Stummel’s a big fan of relaxation, and he wanted to make sure that value was reflected in his furniture. He designed the sofa frame to be strong but supple and incorporated all the right angles for maximum comfort.
Henning Stummel's new flat-pack furniture collection arranged in a living room. Close-up of one of the joints on Henning Stummel's new flat-pack sofa. The flat-pack coffee table featured in Henning Stummel's new "Nomad" furniture collection.
“The frame is just a useful vehicle,” he explains. “The surface is what makes the experience of the sofa; the leather transcends time. That’s where the focus is, where you sit, watch TV, and fall asleep.”
The leather cushions, custom-made by father-and-son design partners Phil and Sam Timings from UpTec, are made from premium aniline cowhide and finished with a solution of oil and wax that creates a naturally distressed, silky-soft surface.

Market Goals

Henning Stummel's new flat-pack furniture collection arranged in a living room.

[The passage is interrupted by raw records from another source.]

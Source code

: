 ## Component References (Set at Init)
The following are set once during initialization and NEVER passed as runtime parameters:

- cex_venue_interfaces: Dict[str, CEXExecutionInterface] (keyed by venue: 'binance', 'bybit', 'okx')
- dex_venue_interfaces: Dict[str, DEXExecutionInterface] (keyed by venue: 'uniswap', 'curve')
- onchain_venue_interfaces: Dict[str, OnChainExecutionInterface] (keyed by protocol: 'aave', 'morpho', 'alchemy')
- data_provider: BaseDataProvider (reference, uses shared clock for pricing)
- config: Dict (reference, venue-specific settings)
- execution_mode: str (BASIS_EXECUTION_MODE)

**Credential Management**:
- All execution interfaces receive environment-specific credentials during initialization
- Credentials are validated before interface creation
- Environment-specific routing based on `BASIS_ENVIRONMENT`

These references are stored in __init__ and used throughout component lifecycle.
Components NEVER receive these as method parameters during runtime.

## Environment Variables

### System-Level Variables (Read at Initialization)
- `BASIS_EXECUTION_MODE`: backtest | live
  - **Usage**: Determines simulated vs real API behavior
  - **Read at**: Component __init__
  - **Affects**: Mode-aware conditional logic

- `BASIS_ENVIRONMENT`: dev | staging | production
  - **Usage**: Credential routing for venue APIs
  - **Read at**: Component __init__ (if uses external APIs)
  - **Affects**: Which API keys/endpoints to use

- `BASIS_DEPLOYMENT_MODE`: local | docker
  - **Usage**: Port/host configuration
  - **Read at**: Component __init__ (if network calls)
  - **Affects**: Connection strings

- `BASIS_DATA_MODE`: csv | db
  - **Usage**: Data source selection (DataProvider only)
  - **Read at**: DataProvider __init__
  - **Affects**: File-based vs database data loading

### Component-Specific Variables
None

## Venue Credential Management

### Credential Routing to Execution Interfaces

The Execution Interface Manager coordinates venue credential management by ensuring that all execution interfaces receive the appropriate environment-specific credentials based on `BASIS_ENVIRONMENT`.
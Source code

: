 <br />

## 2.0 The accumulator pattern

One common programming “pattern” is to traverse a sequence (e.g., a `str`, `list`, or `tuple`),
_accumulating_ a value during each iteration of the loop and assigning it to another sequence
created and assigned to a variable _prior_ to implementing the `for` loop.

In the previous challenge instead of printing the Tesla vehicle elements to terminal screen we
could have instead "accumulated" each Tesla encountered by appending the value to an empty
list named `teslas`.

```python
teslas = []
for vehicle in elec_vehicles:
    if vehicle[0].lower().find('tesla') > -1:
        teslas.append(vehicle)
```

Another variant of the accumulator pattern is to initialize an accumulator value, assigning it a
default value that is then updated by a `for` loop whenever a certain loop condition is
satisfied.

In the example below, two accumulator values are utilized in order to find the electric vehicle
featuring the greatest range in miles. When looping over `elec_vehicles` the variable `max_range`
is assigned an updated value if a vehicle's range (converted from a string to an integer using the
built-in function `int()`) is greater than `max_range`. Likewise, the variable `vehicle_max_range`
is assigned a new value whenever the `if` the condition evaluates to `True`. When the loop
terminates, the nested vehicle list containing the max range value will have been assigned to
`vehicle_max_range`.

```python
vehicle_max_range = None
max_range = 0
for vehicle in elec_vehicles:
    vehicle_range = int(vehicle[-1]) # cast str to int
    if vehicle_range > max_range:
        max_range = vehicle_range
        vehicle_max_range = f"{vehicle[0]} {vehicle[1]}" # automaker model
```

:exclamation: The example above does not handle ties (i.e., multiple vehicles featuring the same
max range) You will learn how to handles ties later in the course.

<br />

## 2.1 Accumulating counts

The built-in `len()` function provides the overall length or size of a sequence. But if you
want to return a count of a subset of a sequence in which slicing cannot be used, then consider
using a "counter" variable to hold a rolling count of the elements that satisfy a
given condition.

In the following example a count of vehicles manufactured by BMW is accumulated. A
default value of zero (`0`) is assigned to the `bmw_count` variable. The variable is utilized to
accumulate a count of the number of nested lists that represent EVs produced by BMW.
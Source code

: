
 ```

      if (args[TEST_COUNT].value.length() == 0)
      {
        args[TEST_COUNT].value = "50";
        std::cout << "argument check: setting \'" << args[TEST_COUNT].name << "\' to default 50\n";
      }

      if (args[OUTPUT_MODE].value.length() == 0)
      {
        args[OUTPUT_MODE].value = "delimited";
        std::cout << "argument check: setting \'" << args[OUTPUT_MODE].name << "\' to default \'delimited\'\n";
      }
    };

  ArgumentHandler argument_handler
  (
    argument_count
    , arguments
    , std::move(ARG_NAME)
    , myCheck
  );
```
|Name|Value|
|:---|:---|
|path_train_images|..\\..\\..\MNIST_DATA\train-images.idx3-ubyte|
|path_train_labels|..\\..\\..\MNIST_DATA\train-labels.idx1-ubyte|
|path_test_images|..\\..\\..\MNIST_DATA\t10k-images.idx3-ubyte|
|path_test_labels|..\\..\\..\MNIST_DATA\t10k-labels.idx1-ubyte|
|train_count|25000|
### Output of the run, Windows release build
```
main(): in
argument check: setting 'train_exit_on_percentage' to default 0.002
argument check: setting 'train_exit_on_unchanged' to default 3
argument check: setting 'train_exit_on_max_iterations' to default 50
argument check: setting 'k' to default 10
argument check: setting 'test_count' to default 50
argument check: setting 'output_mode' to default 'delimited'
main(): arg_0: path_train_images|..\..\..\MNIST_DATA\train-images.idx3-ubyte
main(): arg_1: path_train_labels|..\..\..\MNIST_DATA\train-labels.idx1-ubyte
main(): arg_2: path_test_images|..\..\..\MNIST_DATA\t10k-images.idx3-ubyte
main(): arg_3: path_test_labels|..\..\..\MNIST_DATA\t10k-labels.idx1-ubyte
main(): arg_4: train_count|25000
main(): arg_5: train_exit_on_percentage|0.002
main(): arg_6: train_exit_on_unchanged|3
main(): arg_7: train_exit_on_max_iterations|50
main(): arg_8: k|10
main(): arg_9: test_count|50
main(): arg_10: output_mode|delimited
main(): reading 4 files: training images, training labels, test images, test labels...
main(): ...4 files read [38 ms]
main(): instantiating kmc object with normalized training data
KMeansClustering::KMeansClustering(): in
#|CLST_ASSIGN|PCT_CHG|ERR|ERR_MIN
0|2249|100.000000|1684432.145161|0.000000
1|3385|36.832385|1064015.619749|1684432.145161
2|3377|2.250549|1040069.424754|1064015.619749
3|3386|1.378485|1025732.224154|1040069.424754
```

Stummel believes his easily movable furniture line will attract the young people in London, many of whom live in various rental properties before buying a home. He notes: “That’s why flat-pack is so great. IKEA flat-pack has all these funny little pieces that you need to build it, so you construct it and never take it down. With Nomad, you don’t even need a tool. No glue, no nails; you just slot the pieces together. It’s so easy.”